The lineage of my communication skills ;>)
I don’t know if this will be interesting to anyone but me, but it was interesting to me and so I write it down. After a group session that ended with a meditation, my co-leader complemented me on my communication skills. “You’re so present; you’re so patient; you’re so attentive; you’re so precise.” She asked me how I learned to speak that way.
I thanked her, but had no real response. On the way home in the van, I offered the following explanation:
1. As a young teenager, when I started to go out with friends as a group, it was for some reason very important to me to never say anything that I or someone else had already said. I spent a lot of time being quiet.
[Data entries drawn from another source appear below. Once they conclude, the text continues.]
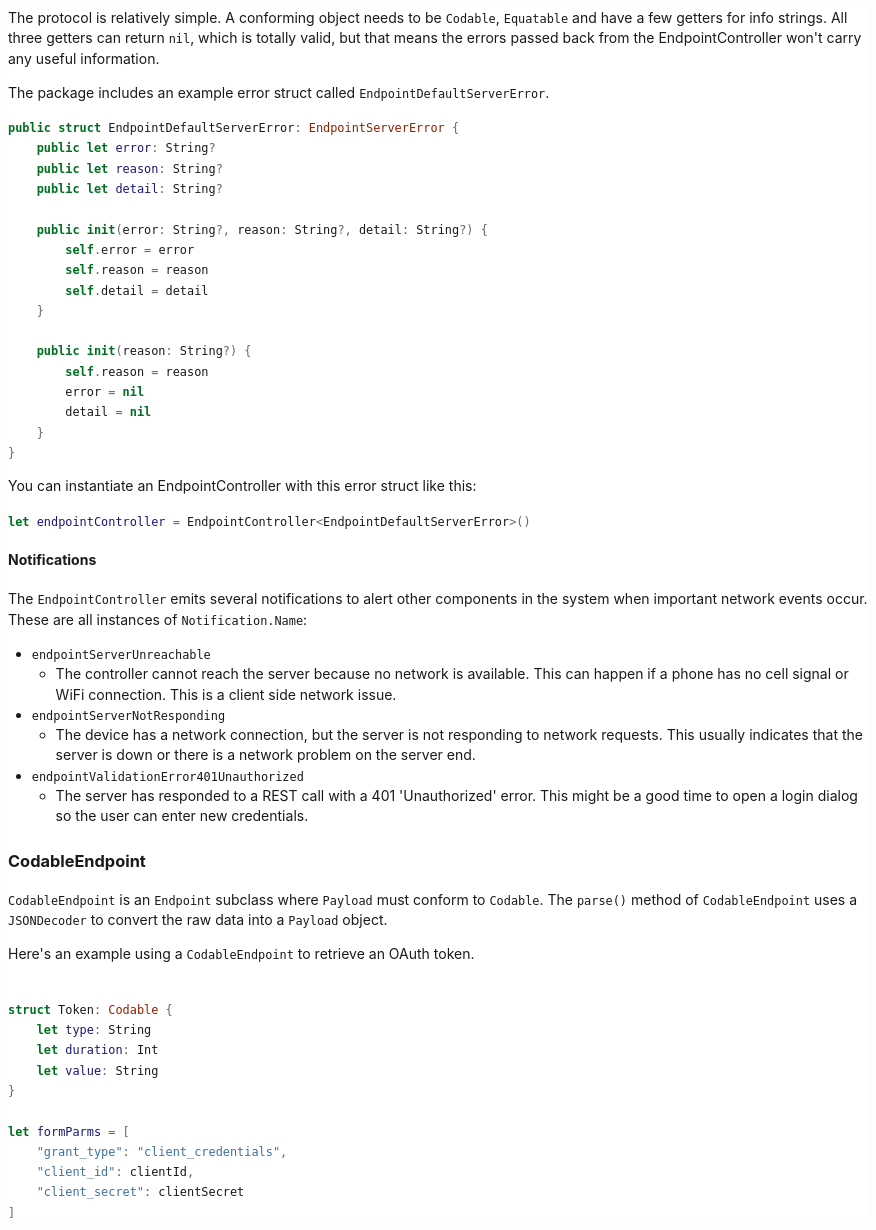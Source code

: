 The protocol is relatively simple.  A conforming object needs to be `Codable`, `Equatable` and have a few getters for info strings.  All three getters can return `nil`, which is totally valid, but that means the errors passed back from the EndpointController won't carry any useful information.

The package includes an example error struct called `EndpointDefaultServerError`.

```swift
public struct EndpointDefaultServerError: EndpointServerError {
    public let error: String?
    public let reason: String?
    public let detail: String?
    
    public init(error: String?, reason: String?, detail: String?) {
        self.error = error
        self.reason = reason
        self.detail = detail
    }

    public init(reason: String?) {
        self.reason = reason
        error = nil
        detail = nil
    }
}
```

You can instantiate an EndpointController with this error struct like this:

```swift
let endpointController = EndpointController<EndpointDefaultServerError>() 

```

#### Notifications

The `EndpointController` emits several notifications to alert other components in the system when important network events occur.  These are all instances of `Notification.Name`:

   * `endpointServerUnreachable`
      * The controller cannot reach the server because no network is available.  This can happen if a phone has no cell signal or WiFi connection.  This is a client side network issue.
   * `endpointServerNotResponding`
      * The device has a network connection, but the server is not responding to network requests.  This usually indicates that the server is down or there is a network problem on the server end.
   * `endpointValidationError401Unauthorized`
      * The server has responded to a REST call with a 401 'Unauthorized' error.  This might be a good time to open a login dialog so the user can enter new credentials.

### CodableEndpoint

`CodableEndpoint` is an `Endpoint` subclass where `Payload` must conform to `Codable`.  The `parse()` method of `CodableEndpoint` uses a `JSONDecoder` to convert the raw data into a `Payload` object.

Here's an example using a `CodableEndpoint` to retrieve an OAuth token.

```swift

struct Token: Codable {    
    let type: String
    let duration: Int
    let value: String
}

let formParms = [
    "grant_type": "client_credentials",
    "client_id": clientId,
    "client_secret": clientSecret
]
```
I was very critical (in my mind) of those who said the obvious or the trivial or who repeated what they or anyone else had said. This phase of my life was neither pleasant nor comfortable; nor was I seen by anyone as someone who really said the important stuff. Nonetheless, this seems related to how I speak now in “therapeutic” situations. I look to say what’s important; I don’t talk a lot; I try to find the “deeper truth”, the essence of the issue and bring it to the surface in a simple way.
2. The next time that came to mind was as a junior in high school. Both my mother and my father had scared me away from taking chemistry; so instead, I took speech. My teacher was named Dr. Sam Sherman. He was a real “trip”. Early in the year he said to me, “I will give you any grade you want if you participate in all the speech contests that we – the speech department - have to compete in.) I agreed; so I was in the American Legion Oratorical Competition – topic: National Labor Relations Act, state competitions for public speaking, impromptu speeches, radio commercial competitions, plays, debates, etc, etc. Long story short (it actually lasted 2 years), I got used to speaking in front of large and small groups of people.
3. Six years later, I started teaching Kundalini yoga. Our saying at the time was “Ong Namo and here we go”. I’ll try to explain. At the beginning of each yoga class we chant Ong Namo Guru Dev Namo. As Yogi Bhajan explained, this connects us to the “Golden Chain” of teachers (to our teacher – Yogi Bhajan, to his teacher, to his teacher, etc, back to antiquity). When leading a class after chanting this, there is the feeling that you are “covered”, you are not alone. When approached from a humble, prayerful perspective, there is a feeling that what needs to be said will be said; that what is said will have value, relevance, impact. From this experience, over time, I came to feel that I could show up in any situation and (with the right attitude on my part) open my mouth and something of value would come out. It sounds very weird to me as I write this down, but is true from my experience, nonetheless. (As an aside: I kind of feel that way while writing this Blog, in that I have no idea who I am writing this to, or why exactly, but it feels important to me to write it anyway. I trust that writing this has value, at least for me.)
4. The last part of this development has come from my training and practice and own therapy in bioenergetics. This part has allowed me to be more fully present in my own body., to feel what I feel. It has allowed my communication to become more human; more connected to myself and others. To be sure, I can still “get out there”, abstract and convoluted; but when I am connected to my own humanity, there is “heartfelt expression”
In summary, I look to say what is important, I’m not afraid to say it in public; I trust that it will have value and its personal, an expression of my own humanity.